Exercise aim -> If a line in the listing contains "constructor", copy it out whole.
*** Information ***
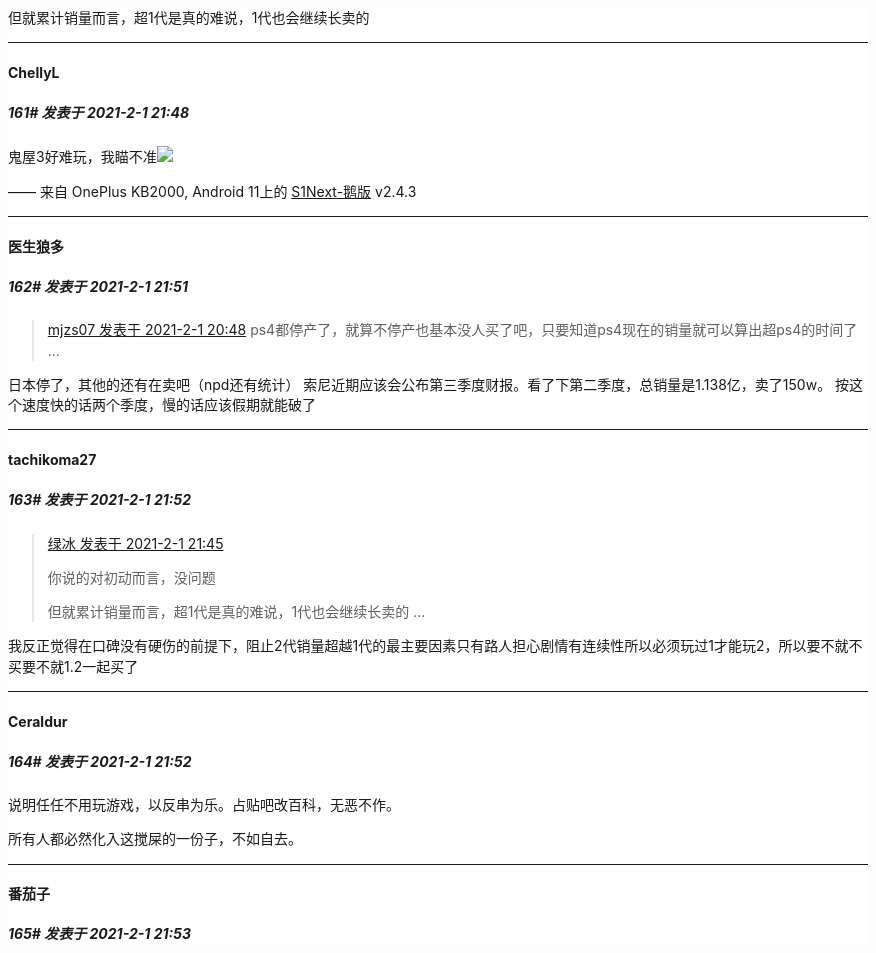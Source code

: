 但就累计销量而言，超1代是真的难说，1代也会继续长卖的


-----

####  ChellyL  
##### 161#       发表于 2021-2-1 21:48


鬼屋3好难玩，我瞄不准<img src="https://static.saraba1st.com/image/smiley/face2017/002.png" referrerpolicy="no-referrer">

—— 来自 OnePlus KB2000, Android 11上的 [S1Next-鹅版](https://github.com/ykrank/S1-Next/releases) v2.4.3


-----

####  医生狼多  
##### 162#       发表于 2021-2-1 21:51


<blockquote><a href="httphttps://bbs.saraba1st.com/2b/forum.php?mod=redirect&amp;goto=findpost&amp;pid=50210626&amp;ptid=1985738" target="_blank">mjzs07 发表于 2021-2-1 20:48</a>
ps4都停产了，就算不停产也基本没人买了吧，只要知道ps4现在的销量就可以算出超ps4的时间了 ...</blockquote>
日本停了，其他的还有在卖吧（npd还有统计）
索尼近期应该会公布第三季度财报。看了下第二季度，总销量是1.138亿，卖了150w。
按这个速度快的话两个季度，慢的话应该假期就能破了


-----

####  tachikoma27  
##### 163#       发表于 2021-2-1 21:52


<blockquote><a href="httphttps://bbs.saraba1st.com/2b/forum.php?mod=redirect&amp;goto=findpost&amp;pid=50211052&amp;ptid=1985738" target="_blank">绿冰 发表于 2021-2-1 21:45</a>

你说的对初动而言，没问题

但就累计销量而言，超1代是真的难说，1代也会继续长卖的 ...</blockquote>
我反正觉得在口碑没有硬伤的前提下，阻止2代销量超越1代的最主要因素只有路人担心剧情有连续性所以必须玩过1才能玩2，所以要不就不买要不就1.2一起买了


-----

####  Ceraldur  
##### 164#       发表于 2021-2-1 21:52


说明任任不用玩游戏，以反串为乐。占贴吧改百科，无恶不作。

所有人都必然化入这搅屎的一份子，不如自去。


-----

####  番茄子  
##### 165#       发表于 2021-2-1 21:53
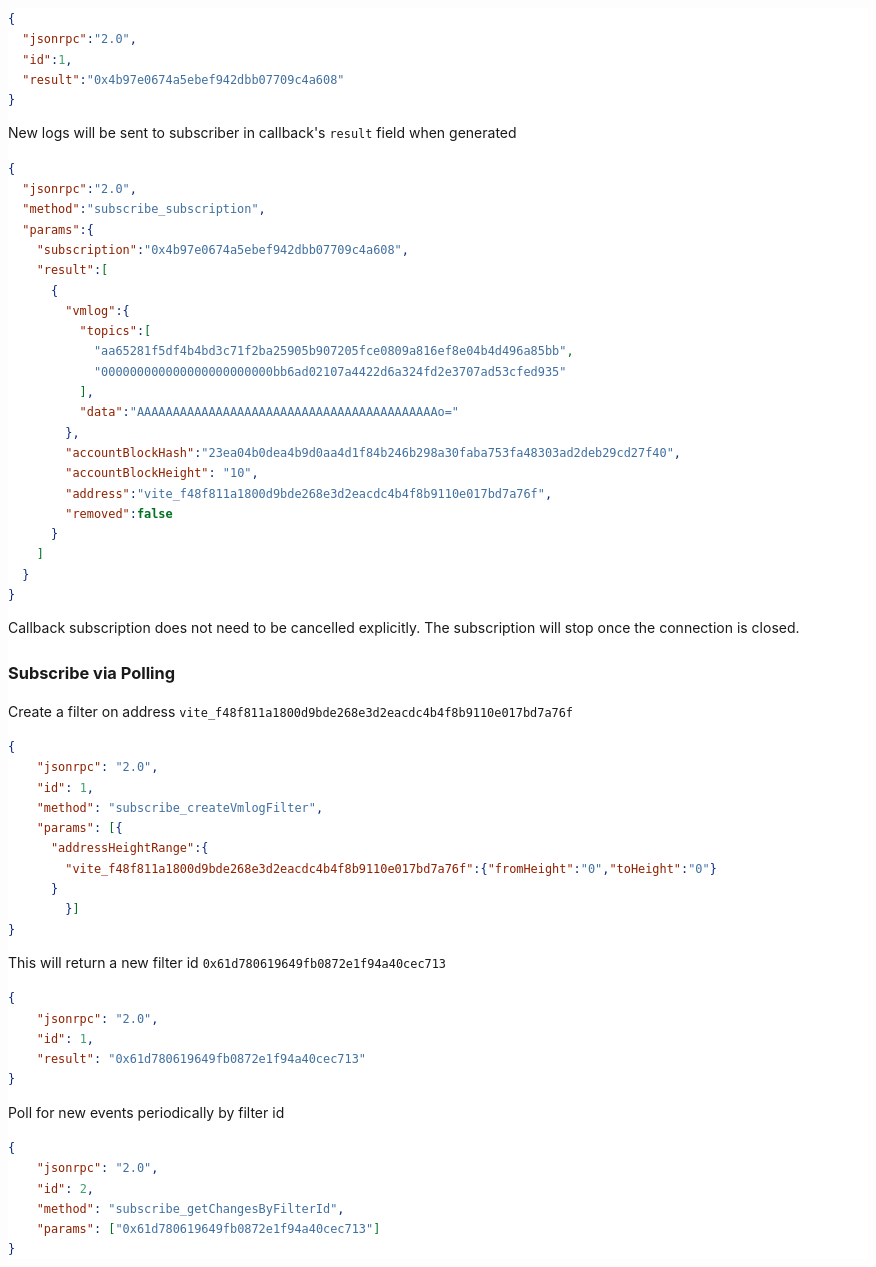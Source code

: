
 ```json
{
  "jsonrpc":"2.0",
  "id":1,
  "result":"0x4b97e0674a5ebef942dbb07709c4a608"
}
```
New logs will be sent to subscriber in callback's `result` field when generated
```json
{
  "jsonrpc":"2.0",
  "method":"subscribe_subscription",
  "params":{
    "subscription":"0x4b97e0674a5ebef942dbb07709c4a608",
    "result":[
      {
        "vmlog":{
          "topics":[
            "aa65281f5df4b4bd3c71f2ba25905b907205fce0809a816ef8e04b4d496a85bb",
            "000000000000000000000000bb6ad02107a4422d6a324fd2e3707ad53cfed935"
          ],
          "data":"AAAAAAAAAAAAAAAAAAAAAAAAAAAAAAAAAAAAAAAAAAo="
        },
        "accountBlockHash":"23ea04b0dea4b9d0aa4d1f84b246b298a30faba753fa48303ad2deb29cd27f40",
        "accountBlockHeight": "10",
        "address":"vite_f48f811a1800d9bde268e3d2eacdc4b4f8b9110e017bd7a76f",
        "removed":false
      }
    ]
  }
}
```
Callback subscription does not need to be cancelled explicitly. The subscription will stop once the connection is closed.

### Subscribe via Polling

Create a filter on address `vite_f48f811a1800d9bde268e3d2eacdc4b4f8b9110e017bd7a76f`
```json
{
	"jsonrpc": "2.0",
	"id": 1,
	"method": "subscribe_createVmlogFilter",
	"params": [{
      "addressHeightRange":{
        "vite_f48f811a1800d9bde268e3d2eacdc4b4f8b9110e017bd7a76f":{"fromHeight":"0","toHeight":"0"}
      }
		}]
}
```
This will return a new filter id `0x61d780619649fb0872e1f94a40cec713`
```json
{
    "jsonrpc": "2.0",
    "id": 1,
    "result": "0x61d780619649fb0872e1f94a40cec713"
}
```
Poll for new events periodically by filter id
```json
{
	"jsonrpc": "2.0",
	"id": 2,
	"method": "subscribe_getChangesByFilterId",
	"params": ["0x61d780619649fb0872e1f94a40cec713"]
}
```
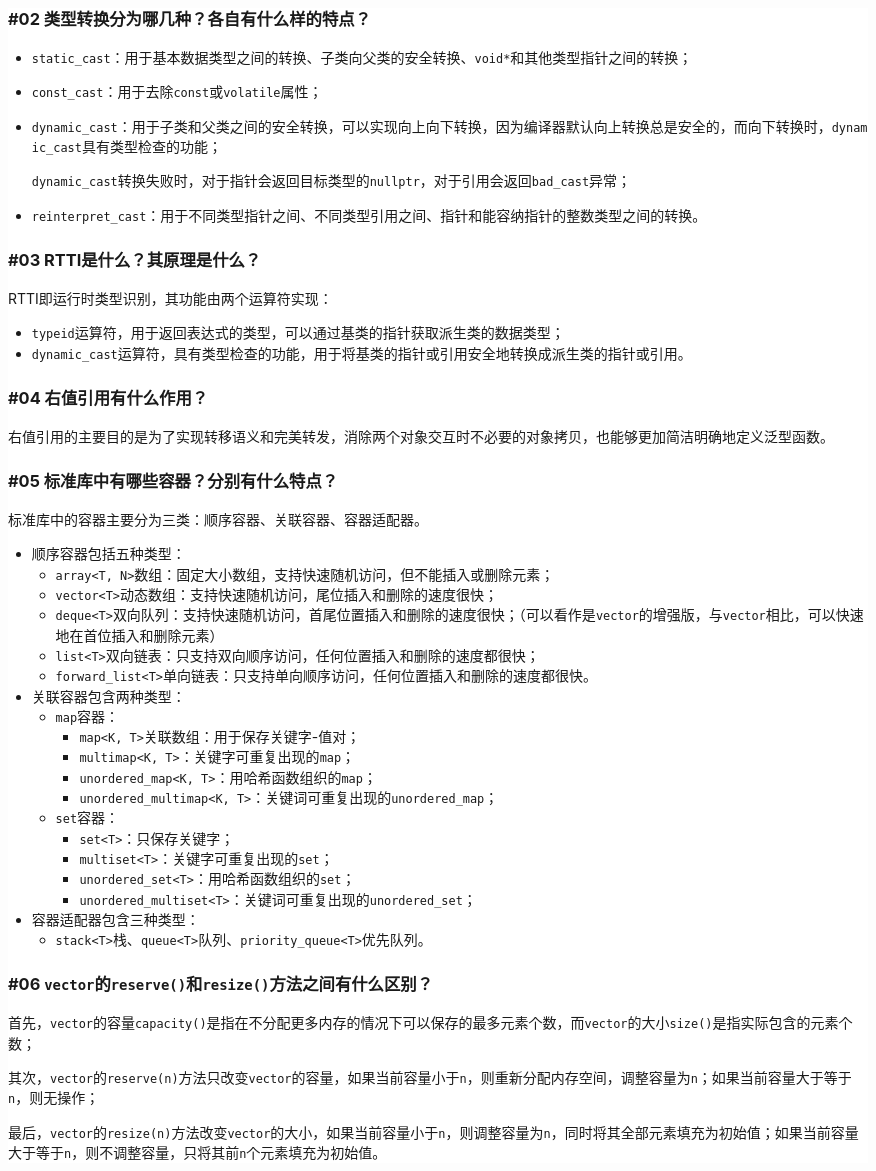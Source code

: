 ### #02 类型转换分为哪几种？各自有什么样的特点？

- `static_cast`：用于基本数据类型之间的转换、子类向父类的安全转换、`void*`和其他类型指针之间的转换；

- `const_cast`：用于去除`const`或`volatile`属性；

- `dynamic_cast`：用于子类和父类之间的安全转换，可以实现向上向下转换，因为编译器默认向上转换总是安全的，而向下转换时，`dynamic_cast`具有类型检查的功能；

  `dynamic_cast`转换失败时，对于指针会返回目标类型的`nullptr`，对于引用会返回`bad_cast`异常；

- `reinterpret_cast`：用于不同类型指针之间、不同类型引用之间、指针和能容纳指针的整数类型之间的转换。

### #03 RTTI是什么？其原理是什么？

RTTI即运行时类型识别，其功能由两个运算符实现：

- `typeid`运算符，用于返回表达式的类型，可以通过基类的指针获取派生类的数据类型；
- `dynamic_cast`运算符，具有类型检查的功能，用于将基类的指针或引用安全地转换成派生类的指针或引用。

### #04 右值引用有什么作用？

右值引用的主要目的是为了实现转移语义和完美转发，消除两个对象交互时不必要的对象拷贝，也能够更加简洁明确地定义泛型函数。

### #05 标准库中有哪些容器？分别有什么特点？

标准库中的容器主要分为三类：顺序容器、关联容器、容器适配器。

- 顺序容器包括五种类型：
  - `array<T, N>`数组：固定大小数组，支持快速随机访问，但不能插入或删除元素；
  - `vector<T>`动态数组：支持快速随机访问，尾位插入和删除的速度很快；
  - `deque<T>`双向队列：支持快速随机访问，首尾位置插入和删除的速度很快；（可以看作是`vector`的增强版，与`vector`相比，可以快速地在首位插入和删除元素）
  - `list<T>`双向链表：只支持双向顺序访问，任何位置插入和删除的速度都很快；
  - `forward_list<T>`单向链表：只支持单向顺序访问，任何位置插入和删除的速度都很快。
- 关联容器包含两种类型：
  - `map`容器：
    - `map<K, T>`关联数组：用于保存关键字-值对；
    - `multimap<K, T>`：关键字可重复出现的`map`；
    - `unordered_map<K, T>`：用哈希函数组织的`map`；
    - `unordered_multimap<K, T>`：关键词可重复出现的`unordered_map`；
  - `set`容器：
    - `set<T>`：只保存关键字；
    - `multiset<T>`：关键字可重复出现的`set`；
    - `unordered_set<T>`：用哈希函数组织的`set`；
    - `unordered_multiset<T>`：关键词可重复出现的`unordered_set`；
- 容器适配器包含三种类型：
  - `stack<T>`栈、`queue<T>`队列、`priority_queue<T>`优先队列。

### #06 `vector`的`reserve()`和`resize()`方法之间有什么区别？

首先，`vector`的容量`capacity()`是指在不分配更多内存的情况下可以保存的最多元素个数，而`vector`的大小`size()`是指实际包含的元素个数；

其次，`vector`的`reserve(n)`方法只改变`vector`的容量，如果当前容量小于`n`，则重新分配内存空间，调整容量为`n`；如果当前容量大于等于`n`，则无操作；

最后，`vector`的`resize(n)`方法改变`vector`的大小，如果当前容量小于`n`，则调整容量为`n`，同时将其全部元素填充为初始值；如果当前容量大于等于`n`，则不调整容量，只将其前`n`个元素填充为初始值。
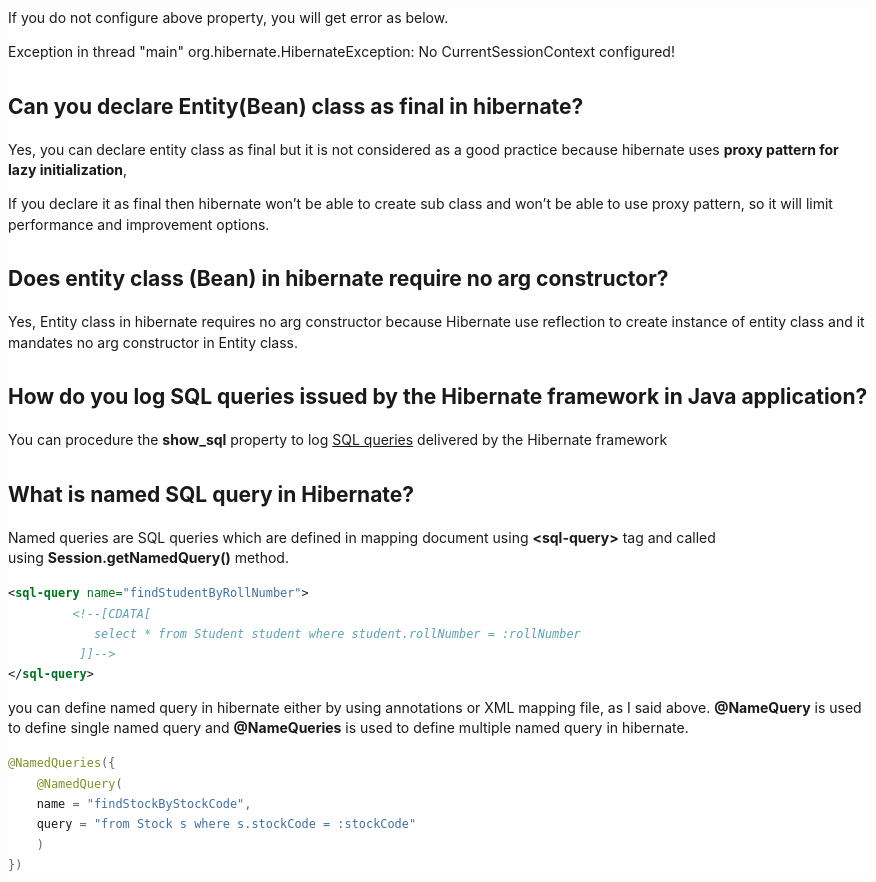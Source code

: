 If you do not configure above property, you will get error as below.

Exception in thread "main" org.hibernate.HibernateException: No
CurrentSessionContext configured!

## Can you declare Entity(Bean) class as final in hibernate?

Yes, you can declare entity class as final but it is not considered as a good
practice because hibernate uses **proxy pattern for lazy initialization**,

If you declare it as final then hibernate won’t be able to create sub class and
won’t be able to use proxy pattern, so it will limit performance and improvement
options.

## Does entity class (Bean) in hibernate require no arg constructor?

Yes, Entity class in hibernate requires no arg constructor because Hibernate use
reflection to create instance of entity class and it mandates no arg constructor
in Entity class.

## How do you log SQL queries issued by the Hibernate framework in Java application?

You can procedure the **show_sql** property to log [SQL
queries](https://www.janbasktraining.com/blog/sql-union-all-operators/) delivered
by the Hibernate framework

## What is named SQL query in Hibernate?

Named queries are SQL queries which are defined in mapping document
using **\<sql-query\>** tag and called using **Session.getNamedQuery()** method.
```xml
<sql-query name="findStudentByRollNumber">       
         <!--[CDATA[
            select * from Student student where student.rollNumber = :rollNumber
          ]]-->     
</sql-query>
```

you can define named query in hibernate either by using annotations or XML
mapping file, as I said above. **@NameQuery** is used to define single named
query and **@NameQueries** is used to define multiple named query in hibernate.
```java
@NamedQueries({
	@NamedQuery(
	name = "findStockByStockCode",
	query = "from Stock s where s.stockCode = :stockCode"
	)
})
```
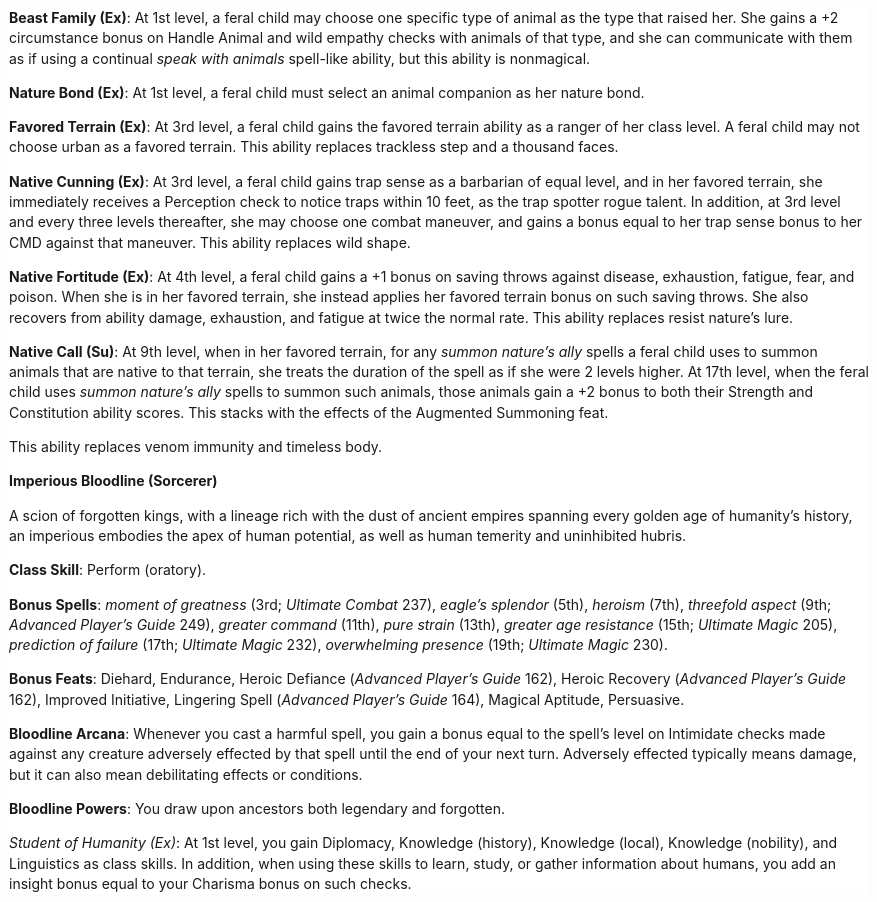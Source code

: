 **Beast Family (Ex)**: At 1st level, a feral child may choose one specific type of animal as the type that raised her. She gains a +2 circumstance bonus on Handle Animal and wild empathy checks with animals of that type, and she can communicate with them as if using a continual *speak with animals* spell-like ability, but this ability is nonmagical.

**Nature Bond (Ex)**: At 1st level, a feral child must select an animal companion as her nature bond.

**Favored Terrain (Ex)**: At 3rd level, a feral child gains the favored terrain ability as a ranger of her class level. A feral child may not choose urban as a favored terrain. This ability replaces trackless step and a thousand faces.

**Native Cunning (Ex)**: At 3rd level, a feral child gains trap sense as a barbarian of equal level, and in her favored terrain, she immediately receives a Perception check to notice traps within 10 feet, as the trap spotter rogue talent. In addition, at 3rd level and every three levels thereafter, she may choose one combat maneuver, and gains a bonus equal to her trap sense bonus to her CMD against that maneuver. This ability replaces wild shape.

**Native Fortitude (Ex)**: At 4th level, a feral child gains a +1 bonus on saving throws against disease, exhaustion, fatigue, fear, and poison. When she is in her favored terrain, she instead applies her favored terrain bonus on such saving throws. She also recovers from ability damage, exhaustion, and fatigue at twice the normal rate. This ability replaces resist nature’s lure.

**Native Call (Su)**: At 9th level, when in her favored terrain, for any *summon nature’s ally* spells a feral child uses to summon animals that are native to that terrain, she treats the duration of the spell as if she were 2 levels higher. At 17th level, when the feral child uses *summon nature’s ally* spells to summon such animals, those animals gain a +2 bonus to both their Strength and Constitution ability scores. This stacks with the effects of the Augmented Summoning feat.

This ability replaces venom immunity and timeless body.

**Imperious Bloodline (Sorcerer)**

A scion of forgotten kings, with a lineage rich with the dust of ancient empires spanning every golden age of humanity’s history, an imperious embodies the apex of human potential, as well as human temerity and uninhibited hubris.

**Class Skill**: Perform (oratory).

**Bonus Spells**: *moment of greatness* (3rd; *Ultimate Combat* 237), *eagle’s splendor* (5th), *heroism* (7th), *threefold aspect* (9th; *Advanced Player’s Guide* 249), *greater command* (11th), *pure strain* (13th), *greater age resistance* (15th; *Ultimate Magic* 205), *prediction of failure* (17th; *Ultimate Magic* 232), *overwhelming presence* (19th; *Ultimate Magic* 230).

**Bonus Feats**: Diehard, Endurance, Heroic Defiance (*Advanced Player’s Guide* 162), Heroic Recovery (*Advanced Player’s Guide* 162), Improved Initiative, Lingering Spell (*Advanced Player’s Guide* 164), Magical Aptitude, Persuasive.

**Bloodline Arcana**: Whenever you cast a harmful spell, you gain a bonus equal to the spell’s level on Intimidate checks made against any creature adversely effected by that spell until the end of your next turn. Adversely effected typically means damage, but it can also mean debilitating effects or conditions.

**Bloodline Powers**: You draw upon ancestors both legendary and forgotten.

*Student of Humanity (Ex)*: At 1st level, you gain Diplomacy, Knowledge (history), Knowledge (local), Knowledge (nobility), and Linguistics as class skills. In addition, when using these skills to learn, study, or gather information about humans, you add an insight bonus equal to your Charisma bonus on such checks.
*** End of Information ***
Solved exercise ->
## Does entity class (Bean) in hibernate require no arg constructor?
Yes, Entity class in hibernate requires no arg constructor because Hibernate use
reflection to create instance of entity class and it mandates no arg constructor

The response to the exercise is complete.